La palabra de hoy 25 de octubre de 2011
Nubes y viento, y nada de lluvia,
es quien presume de dar y nunca da nada.
Proverbios 25:14
Este año se ha caracterizado por un clima inusual. Mientras que en algunos lugares se han visto las peores inundaciones de las que se ha tenido conocimiento en otras partes ha habido una sequía sin precedentes en la historia de la recolección de los datos meteorológicos. Quienes se ven más afectados son aquellos que viven de la actividad agropecuaria. Ellos entenderían el versículo de hoy a la luz de sus dolorosas experiencias con el estado del tiempo. Cuando el cielo se puebla de nubes y las esperanzas de lluvia crecen en los corazones de quienes las aguardan con ansiedad no hay nada que cause más desilusión que ver como el viento arrastra las nubes a otro lugar antes de que ellas se aligeren de su precioso cargamento. Como esas nubes llenas de falsas promesas son aquellos que viven haciendo alarde de lo generosos y desprendidos que son, a pesar de que nunca dan nada a nadie por causa de su egoísmo y tacañería.

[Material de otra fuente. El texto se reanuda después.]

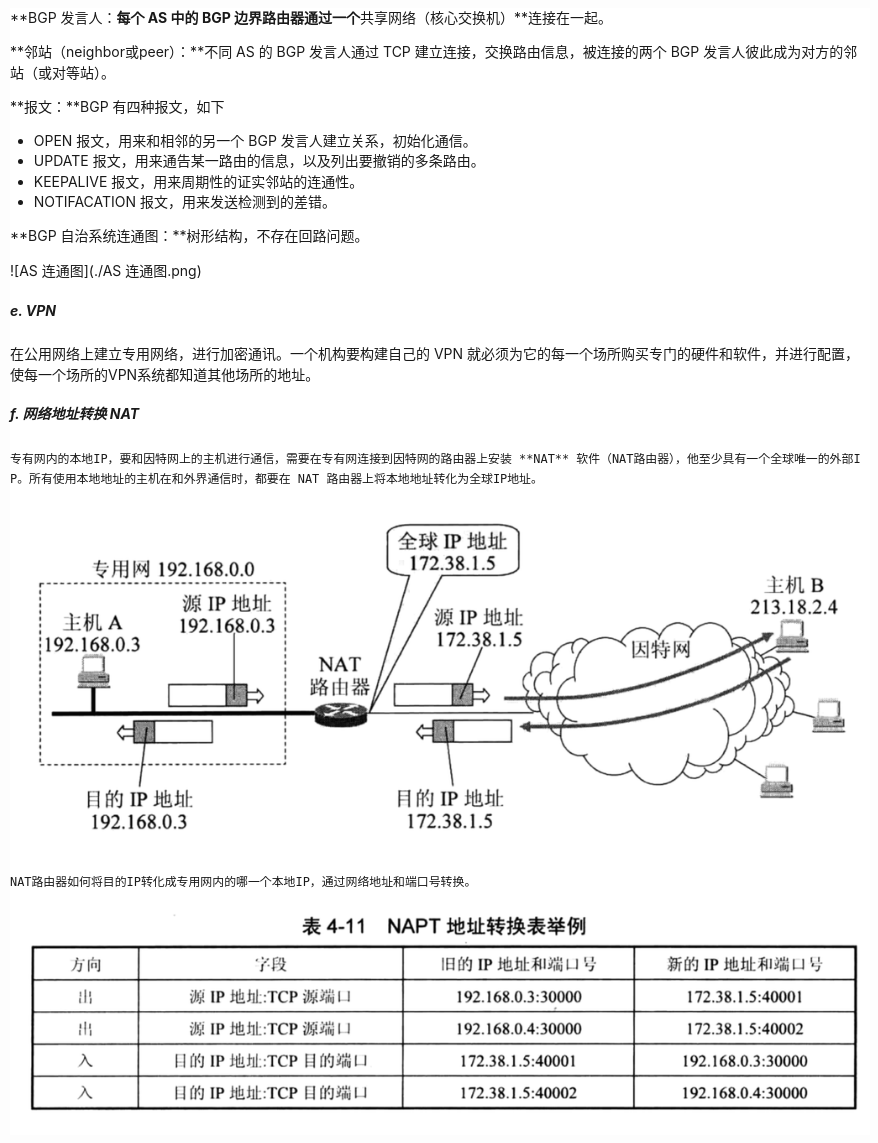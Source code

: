   **BGP 发言人：**每个 AS 中的 BGP 边界路由器通过一个**共享网络（核心交换机）**连接在一起。

  **邻站（neighbor或peer）：**不同 AS 的 BGP 发言人通过 TCP 建立连接，交换路由信息，被连接的两个 BGP 	    发言人彼此成为对方的邻站（或对等站）。

  **报文：**BGP 有四种报文，如下

  - OPEN 报文，用来和相邻的另一个 BGP 发言人建立关系，初始化通信。
  - UPDATE 报文，用来通告某一路由的信息，以及列出要撤销的多条路由。
  - KEEPALIVE 报文，用来周期性的证实邻站的连通性。
  - NOTIFACATION 报文，用来发送检测到的差错。

  **BGP 自治系统连通图：**树形结构，不存在回路问题。

  ![AS 连通图](./AS 连通图.png)

##### e. VPN

在公用网络上建立专用网络，进行加密通讯。一个机构要构建自己的 VPN 就必须为它的每一个场所购买专门的硬件和软件，并进行配置，使每一个场所的VPN系统都知道其他场所的地址。

##### f. 网络地址转换 NAT

	专有网内的本地IP，要和因特网上的主机进行通信，需要在专有网连接到因特网的路由器上安装 **NAT** 软件（NAT路由器），他至少具有一个全球唯一的外部IP。所有使用本地地址的主机在和外界通信时，都要在 NAT 路由器上将本地地址转化为全球IP地址。

![NAT路由器](./NAT路由器.png)

	NAT路由器如何将目的IP转化成专用网内的哪一个本地IP，通过网络地址和端口号转换。

![NAPT](./NAPT.png)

Otras veces el incumplimiento de las promesas se debe a ese entusiasmo con que algunos de nosotros enfrentamos los retos y las tareas. Si nuestro temperamento es como el del apóstol Pedro, sanguíneo, es muy probable que siempre seamos impulsivos e inquietos con todo lo que nos dispongamos a hacer para poco tiempo más tarde fracasar en el cumplimiento de lo que nos habíamos propuesto. Esto no sería de graves consecuencias si los únicos afectados por el incumplimiento fuésemos nosotros mismos. Cuando nuestra informalidad afecta a otros, tanto ellos como nuestro testimonio resultan impactados negativamente, algo que seguramente no estamos interesados que ocurra. Si conocemos cuáles son las tendencias de nuestro temperamento dominante cuidémonos antes de prometer cualquier cosa. Sea que nuestra debilidad se manifieste por arrogancia o por estilo personal, debemos cuidarnos para presentar siempre un buen testimonio ante los demás. Dejémonos transformar por el poder de Dios actuando en nuestras vidas. ¡Sólo a Dios sea la gloria!